━━━ Dataset
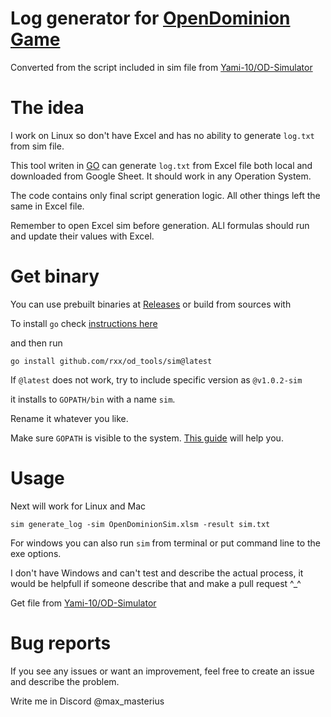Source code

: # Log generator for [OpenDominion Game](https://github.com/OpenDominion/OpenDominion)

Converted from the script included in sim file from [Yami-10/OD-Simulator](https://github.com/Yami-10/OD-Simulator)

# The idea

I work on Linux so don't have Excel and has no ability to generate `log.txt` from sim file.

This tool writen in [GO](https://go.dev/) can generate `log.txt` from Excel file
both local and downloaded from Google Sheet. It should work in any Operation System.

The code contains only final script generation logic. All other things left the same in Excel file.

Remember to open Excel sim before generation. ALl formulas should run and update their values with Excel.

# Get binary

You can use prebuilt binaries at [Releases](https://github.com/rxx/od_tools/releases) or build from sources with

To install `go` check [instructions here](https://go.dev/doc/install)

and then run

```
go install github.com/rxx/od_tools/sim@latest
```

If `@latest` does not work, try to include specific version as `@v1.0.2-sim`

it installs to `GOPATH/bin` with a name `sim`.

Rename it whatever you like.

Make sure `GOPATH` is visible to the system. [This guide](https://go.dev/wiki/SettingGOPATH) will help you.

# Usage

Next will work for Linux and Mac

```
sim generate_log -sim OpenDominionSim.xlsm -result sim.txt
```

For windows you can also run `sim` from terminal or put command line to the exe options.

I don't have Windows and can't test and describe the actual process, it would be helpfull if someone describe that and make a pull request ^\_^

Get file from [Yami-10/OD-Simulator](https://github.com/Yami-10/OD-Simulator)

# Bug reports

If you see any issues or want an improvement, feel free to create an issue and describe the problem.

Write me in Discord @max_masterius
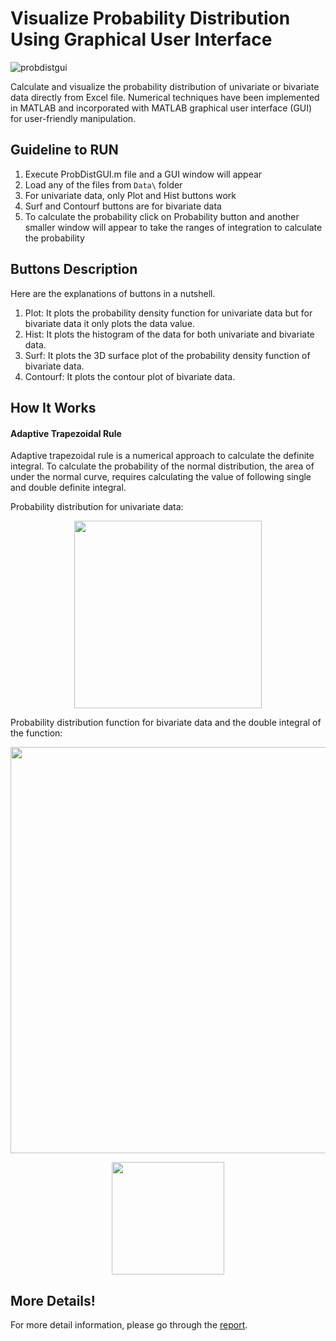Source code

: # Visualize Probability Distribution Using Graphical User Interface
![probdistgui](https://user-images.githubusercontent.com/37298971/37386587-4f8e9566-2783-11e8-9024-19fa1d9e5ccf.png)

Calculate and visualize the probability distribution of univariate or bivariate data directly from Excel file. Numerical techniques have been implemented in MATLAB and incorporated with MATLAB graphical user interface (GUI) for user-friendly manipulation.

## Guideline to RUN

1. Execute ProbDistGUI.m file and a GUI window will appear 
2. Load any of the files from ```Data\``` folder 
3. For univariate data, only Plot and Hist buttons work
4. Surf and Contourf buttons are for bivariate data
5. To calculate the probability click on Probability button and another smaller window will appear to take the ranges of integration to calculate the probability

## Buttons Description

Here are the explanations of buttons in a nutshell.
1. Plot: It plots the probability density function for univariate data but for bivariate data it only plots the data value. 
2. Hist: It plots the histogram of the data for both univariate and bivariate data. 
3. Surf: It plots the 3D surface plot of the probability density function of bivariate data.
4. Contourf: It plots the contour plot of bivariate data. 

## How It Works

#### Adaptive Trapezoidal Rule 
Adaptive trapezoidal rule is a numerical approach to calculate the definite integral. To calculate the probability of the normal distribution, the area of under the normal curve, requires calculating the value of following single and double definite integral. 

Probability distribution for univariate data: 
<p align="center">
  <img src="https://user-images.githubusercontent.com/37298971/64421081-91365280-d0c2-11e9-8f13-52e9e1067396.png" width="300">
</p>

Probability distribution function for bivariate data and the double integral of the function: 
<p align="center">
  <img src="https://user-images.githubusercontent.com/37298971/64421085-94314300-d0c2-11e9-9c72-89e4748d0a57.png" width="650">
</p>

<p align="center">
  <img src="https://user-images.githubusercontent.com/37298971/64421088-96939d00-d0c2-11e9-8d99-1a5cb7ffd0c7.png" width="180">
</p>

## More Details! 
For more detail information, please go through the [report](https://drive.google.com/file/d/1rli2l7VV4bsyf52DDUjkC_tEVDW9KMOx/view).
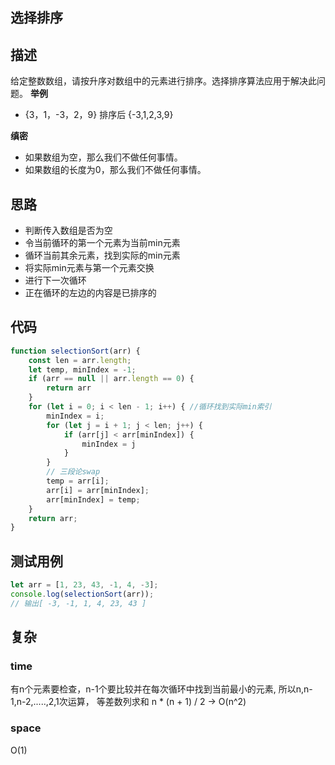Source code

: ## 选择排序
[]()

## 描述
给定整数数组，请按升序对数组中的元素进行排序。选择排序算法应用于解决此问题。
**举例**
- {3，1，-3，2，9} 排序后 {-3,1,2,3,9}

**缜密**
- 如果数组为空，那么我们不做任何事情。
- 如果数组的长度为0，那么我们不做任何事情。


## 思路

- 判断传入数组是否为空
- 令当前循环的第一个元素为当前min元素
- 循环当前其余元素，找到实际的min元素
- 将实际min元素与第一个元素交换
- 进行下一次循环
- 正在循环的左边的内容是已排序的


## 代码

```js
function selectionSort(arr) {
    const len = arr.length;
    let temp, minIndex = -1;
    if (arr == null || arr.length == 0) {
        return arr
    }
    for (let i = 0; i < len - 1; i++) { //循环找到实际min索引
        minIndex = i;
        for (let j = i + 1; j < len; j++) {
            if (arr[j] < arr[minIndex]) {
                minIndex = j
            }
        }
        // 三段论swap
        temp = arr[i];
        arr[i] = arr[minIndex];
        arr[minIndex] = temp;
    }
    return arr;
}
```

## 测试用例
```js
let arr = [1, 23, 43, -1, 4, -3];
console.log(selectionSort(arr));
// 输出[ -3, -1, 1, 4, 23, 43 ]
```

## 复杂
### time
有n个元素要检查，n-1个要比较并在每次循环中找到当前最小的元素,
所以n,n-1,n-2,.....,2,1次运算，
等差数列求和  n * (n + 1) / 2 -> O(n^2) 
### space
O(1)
━━━━━━
What you are asked to do: Give again, word for word, the lines above from the first one through the one containing "it installs to"; no pictures.

Your solution:
Source code

: # Log generator for [OpenDominion Game](https://github.com/OpenDominion/OpenDominion)

Converted from the script included in sim file from [Yami-10/OD-Simulator](https://github.com/Yami-10/OD-Simulator)

# The idea

I work on Linux so don't have Excel and has no ability to generate `log.txt` from sim file.

This tool writen in [GO](https://go.dev/) can generate `log.txt` from Excel file
both local and downloaded from Google Sheet. It should work in any Operation System.

The code contains only final script generation logic. All other things left the same in Excel file.

Remember to open Excel sim before generation. ALl formulas should run and update their values with Excel.

# Get binary

You can use prebuilt binaries at [Releases](https://github.com/rxx/od_tools/releases) or build from sources with

To install `go` check [instructions here](https://go.dev/doc/install)

and then run

```
go install github.com/rxx/od_tools/sim@latest
```

If `@latest` does not work, try to include specific version as `@v1.0.2-sim`

it installs to `GOPATH/bin` with a name `sim`.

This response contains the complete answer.